Ao longo da entrevista, a mãe de Giovanna falou sobre a importância de ter sido correspondente em Nova York, das reportagens em Olimpíadas, eleições, grandes acontecimentos, e o retorno bem-sucedido à bancada. Ela sabe que é uma formadora de opinião e explicou qual é o tamanho dessa responsabilidade em um país complexo como o Brasil.

Consolidada na Record TV, Adriana não descarta futuramente deixar o jornalismo e fazer algo no entretenimento, mas, por enquanto, está feliz sendo “funcionária da notícia”, como costuma dizer.
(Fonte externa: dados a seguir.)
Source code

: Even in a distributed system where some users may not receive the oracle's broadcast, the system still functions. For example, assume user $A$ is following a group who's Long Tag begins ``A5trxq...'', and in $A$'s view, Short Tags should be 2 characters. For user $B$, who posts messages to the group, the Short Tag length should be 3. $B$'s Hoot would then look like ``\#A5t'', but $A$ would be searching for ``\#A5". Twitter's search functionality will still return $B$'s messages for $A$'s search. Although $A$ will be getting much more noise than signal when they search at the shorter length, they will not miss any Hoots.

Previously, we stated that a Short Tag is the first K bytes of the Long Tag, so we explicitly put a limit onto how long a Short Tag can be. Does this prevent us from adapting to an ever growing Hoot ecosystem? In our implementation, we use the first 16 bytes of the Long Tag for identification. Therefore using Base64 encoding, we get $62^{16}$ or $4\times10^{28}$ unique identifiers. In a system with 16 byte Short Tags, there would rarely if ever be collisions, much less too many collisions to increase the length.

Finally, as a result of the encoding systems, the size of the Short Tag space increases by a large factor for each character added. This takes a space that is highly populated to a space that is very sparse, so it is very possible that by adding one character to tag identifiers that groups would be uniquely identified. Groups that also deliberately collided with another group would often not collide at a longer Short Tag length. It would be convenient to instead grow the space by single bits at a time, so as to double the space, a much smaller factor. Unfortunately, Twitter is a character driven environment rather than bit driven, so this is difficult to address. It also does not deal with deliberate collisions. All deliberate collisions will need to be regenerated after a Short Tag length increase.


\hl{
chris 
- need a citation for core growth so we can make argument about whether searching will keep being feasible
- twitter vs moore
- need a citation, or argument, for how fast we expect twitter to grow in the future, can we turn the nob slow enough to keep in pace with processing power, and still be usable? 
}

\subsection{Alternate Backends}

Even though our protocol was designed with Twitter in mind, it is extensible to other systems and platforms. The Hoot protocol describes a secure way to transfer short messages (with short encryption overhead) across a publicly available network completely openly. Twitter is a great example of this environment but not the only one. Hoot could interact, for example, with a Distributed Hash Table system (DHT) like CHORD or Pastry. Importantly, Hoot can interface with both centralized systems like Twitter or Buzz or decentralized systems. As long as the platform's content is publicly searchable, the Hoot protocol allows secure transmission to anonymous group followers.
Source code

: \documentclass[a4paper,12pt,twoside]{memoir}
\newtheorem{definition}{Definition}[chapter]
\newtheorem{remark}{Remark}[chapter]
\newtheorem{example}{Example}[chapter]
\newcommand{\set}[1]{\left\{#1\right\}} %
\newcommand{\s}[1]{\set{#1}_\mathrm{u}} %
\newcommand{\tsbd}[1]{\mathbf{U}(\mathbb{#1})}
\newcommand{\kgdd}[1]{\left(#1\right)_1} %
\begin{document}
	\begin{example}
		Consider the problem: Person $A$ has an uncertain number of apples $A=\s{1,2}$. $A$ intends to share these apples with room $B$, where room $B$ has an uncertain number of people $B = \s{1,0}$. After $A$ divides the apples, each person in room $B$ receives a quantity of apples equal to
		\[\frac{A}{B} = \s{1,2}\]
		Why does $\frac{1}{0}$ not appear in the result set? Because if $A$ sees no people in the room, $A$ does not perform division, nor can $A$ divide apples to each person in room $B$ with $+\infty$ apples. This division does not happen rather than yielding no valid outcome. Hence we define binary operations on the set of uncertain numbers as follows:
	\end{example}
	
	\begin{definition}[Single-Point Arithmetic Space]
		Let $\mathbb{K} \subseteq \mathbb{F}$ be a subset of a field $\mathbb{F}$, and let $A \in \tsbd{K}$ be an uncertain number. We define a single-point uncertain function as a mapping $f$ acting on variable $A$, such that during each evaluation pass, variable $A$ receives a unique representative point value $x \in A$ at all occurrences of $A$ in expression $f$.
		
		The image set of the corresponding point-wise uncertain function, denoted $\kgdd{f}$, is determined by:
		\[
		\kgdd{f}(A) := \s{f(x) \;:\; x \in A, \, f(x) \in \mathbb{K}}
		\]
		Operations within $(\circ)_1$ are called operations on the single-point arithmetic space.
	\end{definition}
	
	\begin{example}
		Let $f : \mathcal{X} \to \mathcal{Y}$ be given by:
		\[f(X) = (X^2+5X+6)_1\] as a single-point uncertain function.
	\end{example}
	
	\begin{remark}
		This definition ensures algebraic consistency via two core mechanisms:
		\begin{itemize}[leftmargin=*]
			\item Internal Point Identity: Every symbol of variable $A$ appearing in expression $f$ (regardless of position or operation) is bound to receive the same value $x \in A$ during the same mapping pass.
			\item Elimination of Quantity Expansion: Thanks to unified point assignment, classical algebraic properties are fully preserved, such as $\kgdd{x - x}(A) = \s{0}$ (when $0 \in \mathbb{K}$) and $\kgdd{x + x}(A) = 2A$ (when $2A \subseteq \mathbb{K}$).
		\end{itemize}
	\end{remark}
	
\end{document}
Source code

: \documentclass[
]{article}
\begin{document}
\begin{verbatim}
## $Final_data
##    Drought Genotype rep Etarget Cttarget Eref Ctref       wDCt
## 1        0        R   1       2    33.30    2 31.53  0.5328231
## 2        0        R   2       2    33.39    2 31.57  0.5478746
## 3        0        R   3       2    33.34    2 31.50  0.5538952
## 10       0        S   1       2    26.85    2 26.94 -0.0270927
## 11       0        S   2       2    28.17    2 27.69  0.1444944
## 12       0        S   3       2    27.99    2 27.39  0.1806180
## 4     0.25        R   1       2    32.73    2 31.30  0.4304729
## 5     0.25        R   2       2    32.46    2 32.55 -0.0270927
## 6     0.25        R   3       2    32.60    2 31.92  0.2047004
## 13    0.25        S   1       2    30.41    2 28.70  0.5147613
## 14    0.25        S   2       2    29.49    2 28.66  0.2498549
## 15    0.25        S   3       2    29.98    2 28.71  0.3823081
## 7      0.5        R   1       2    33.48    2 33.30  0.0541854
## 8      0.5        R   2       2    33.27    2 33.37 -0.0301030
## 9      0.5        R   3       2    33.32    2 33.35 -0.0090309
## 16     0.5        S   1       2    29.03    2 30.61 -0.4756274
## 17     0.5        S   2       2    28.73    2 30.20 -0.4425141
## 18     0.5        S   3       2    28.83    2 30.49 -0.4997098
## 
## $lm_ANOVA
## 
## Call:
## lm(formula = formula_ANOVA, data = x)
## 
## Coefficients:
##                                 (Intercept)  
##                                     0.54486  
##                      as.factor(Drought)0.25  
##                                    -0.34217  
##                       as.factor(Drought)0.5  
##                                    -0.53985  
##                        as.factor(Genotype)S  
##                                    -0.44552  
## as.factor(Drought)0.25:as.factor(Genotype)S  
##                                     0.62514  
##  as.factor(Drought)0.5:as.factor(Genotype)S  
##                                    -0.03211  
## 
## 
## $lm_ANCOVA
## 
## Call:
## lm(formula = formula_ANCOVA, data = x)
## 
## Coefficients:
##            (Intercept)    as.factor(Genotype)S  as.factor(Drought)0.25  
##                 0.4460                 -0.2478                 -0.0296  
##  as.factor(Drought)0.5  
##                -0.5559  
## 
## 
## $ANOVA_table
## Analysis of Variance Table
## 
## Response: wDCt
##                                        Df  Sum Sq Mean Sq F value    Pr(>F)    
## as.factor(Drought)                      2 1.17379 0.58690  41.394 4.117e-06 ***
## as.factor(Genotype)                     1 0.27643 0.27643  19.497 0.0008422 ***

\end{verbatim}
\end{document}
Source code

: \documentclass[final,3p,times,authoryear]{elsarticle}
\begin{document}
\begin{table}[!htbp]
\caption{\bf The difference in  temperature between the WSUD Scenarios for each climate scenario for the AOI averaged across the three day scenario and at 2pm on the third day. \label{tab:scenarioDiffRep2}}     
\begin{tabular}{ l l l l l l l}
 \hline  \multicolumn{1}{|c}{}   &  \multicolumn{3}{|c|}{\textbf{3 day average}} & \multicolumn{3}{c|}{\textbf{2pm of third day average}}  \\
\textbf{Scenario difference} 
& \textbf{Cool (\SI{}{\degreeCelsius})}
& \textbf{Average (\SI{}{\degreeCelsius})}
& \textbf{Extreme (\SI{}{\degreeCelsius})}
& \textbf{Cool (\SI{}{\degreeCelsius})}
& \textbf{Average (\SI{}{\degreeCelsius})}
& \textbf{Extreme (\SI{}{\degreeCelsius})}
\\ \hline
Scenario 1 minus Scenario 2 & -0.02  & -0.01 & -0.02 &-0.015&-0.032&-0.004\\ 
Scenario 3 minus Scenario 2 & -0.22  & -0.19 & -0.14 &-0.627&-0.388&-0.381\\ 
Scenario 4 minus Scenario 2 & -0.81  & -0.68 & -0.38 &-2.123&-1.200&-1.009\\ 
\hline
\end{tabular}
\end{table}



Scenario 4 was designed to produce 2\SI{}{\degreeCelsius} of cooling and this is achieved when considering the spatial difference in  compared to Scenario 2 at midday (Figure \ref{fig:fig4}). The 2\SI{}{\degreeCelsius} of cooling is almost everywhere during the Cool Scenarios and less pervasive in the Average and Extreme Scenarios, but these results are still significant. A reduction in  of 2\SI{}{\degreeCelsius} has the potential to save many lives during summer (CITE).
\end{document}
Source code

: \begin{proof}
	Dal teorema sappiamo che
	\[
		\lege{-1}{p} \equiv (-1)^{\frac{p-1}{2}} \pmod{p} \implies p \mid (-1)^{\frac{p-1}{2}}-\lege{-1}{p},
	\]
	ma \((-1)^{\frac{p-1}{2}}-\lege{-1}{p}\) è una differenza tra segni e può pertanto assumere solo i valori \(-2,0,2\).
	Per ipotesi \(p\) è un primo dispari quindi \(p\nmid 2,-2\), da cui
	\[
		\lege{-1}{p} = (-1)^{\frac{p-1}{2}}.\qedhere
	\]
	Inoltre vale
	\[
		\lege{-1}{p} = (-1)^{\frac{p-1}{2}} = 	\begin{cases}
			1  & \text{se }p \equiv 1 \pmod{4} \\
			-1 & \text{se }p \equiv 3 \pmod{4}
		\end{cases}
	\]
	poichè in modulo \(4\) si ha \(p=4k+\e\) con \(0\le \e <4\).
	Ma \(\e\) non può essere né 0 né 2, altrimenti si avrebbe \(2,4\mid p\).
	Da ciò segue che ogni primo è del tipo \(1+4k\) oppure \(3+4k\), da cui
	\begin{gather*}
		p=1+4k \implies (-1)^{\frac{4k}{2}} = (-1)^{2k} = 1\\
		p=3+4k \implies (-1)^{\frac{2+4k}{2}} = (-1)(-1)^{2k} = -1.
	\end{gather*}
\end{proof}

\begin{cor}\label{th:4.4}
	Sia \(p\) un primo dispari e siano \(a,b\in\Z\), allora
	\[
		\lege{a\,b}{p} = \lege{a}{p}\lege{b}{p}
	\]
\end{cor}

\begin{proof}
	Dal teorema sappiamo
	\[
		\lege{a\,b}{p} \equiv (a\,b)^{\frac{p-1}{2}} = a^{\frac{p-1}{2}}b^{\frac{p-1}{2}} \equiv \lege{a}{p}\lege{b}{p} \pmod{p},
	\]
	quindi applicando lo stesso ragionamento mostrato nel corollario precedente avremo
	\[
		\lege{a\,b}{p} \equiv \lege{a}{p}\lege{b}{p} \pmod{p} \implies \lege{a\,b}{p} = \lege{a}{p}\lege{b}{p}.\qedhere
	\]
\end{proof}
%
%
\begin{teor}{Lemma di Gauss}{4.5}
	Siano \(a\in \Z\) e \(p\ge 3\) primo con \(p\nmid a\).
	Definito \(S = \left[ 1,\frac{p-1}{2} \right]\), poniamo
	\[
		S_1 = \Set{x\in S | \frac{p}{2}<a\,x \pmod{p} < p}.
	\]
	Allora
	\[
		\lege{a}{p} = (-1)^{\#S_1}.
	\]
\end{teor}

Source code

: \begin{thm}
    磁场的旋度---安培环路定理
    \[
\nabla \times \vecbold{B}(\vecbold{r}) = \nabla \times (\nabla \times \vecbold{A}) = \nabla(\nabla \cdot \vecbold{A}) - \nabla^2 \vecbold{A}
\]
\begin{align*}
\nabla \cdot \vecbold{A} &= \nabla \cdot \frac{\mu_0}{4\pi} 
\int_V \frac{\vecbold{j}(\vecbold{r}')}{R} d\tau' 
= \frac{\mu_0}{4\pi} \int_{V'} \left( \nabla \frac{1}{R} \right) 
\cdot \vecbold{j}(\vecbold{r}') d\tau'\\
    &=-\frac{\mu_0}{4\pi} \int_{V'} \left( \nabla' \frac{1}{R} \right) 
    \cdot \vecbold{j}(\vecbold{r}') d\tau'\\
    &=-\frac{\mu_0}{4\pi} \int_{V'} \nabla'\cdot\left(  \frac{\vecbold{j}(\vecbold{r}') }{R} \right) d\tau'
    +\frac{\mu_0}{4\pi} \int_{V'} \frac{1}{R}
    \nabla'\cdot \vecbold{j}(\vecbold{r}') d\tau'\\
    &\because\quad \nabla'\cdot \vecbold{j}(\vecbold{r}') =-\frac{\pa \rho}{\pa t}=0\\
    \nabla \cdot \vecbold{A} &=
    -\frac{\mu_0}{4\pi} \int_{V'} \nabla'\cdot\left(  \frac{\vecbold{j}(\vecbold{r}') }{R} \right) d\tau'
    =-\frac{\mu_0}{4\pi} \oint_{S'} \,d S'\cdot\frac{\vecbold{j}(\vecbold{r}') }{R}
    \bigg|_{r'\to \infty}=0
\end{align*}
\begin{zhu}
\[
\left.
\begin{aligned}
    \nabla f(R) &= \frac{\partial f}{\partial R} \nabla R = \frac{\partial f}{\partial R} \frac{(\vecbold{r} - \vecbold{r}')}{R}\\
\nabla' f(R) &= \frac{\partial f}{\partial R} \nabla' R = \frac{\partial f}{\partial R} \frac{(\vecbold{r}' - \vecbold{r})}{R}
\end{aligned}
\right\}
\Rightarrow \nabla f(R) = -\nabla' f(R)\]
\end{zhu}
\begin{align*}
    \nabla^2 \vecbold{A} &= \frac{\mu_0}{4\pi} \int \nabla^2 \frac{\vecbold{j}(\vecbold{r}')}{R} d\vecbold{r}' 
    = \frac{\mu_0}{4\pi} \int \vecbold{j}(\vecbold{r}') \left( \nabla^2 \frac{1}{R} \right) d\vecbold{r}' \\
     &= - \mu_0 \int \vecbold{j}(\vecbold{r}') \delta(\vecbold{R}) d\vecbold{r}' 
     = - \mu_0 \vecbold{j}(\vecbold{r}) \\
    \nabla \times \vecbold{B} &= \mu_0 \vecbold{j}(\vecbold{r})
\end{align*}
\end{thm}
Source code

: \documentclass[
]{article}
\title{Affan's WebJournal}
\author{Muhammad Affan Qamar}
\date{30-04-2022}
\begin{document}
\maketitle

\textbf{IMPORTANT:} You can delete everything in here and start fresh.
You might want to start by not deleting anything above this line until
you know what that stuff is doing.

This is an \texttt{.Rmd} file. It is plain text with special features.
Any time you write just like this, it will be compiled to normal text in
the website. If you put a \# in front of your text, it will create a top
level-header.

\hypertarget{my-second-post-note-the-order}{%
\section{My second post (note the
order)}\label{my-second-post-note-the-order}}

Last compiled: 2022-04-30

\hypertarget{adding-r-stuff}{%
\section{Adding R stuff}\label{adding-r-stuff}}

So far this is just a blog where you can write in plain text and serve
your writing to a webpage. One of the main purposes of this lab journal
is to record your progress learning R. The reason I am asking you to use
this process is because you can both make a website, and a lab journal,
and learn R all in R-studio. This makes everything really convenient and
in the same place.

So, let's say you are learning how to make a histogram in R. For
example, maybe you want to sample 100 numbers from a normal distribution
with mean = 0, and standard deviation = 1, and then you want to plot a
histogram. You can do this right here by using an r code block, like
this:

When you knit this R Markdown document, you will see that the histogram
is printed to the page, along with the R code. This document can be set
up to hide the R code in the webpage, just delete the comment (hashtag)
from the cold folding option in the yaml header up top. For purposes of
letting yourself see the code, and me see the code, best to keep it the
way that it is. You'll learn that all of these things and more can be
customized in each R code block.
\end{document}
Confira abaixo a entrevista completa.

Há tantos anos na TV, qual é sua primeira imagem da televisão? Se lembra de algo marcante durante a infância?

Viajei no tempo agora! E me vieram duas imagens: o Michael Jackson e o Silvio Santos. Eu brincava de fazer televisão imitando os programas do Silvio, ora como apresentadora, ora como jurada ou cantora. Com minhas irmãs e primos, a sala de casa virava um estúdio de TV.

Em 1982, quando o Michael lançou Thriller, eu tinha 10 anos e fiquei vidrada. Daí o Michael entrou na brincadeira porque não dava para brincar de fazer TV sem imitar o Michael.

Só mais tarde, por volta de 14 anos, o martelo de cozinha que fazia as vezes de microfone foi usado para imitar as jornalistas que eu via no noticiário com meu pai e, assim, comecei a me ver no papel de repórter.

Quase 30 anos depois cobri a morte do Michael Jackson e entrevistei o Silvio Santos. Foram dois momentos marcantes para mim.

O que você pensava sobre trabalhar na televisão antes de fazer parte dela?

Sempre fui fascinada por televisão. Mas nunca só por assistir, sempre me via fazendo parte daquele mundo. E nunca achei que era algo distante, impossível. Eu apenas dizia: “um dia vou fazer um Globo Repórter”; “um dia vou viajar fazendo grandes coberturas”. Meus pais – um metalúrgico e uma dona de casa sem qualquer contato com esse meio – imaginavam que eu estava sonhando longe demais.

E aconteceu como eu imaginava. Fiz algumas vezes o Globo Repórter e aqui na Record viajei para dezenas de países fazendo as melhores reportagens da minha carreira. Nunca idealizei só glamour e sucesso. Imaginei trabalho mesmo, pesado, mas, ao mesmo tempo, vibrante como a TV realmente é.

Tem uma história engraçada. O salário família que meus pais receberam quando eu nasci foi usado para comprar o primeiro aparelho de TV da nossa casa. Minha mãe diz que já era um sinal do destino.

E a televisão mudou muito desde que começou? O que mais se transformou?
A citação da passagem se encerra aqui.